EXERCISE DETAILS:
Show each line of the entries below in which the word "Generalist" appears.

THE INPUT:
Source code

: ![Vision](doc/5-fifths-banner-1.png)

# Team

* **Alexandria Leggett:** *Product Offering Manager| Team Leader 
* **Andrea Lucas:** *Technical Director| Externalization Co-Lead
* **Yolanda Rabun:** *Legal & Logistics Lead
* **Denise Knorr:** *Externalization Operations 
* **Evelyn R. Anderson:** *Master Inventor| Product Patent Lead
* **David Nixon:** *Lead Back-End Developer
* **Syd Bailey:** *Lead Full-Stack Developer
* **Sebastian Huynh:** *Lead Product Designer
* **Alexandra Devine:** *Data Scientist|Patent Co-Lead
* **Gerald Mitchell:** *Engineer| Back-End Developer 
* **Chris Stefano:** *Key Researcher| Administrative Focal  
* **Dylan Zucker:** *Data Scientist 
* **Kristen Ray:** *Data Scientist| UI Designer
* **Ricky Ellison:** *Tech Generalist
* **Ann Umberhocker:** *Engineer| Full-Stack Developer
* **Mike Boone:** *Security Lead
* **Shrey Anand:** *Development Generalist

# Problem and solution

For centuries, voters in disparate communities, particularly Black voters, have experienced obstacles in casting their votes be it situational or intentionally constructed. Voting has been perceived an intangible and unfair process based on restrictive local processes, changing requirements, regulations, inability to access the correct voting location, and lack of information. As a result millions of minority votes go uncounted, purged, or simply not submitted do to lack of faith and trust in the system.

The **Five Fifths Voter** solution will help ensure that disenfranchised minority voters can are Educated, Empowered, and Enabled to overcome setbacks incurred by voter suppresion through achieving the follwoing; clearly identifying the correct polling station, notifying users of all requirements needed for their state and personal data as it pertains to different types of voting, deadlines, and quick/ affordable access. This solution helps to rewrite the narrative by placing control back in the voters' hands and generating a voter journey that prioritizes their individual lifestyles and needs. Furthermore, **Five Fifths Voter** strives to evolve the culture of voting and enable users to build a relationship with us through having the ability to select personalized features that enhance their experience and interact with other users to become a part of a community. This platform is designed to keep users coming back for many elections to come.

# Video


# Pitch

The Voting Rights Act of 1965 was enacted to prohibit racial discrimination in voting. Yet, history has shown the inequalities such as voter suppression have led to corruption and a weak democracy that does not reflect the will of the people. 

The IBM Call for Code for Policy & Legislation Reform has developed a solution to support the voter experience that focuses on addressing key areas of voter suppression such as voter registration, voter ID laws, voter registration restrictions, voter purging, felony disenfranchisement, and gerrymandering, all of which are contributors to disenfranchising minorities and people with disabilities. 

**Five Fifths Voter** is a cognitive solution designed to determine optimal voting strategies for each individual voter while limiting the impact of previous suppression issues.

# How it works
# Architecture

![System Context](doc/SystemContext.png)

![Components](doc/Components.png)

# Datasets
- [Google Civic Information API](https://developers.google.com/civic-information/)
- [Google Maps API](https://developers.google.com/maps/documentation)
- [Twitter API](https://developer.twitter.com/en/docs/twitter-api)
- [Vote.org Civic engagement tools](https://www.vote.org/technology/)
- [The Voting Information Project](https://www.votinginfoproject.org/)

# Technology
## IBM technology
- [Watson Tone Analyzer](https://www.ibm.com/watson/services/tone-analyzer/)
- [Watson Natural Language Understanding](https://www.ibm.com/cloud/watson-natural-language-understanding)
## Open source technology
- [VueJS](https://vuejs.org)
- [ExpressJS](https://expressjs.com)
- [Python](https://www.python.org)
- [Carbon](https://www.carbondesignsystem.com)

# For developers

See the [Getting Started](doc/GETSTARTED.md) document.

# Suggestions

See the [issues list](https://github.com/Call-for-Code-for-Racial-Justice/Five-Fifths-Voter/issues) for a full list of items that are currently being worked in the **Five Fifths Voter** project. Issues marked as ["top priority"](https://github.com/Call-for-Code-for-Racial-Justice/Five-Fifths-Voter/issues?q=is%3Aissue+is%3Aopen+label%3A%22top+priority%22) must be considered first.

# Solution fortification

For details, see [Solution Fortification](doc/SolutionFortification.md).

--

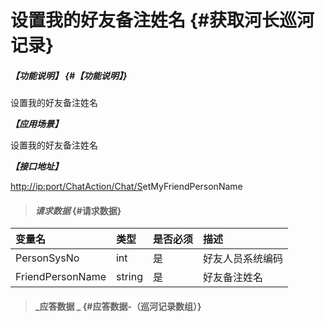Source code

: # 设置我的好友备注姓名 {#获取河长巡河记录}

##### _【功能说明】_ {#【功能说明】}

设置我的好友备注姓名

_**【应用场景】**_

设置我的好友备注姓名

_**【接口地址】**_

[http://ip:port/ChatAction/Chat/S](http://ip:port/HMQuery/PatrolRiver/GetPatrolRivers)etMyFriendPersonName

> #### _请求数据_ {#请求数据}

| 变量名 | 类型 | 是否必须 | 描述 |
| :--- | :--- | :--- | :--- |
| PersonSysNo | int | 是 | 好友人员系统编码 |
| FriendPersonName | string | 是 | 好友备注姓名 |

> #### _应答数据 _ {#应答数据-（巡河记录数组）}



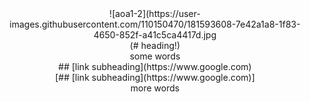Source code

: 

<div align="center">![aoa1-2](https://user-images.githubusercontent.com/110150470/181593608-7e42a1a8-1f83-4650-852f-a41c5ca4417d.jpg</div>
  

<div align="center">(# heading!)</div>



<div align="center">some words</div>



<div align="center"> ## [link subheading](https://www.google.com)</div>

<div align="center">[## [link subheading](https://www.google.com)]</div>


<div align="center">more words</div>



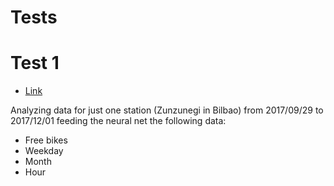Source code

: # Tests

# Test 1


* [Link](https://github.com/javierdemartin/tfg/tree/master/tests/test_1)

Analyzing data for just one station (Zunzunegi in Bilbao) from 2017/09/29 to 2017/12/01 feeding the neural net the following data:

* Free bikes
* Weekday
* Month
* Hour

EXERCISE SOLUTION:
* **Ricky Ellison:** *Tech Generalist
* **Shrey Anand:** *Development Generalist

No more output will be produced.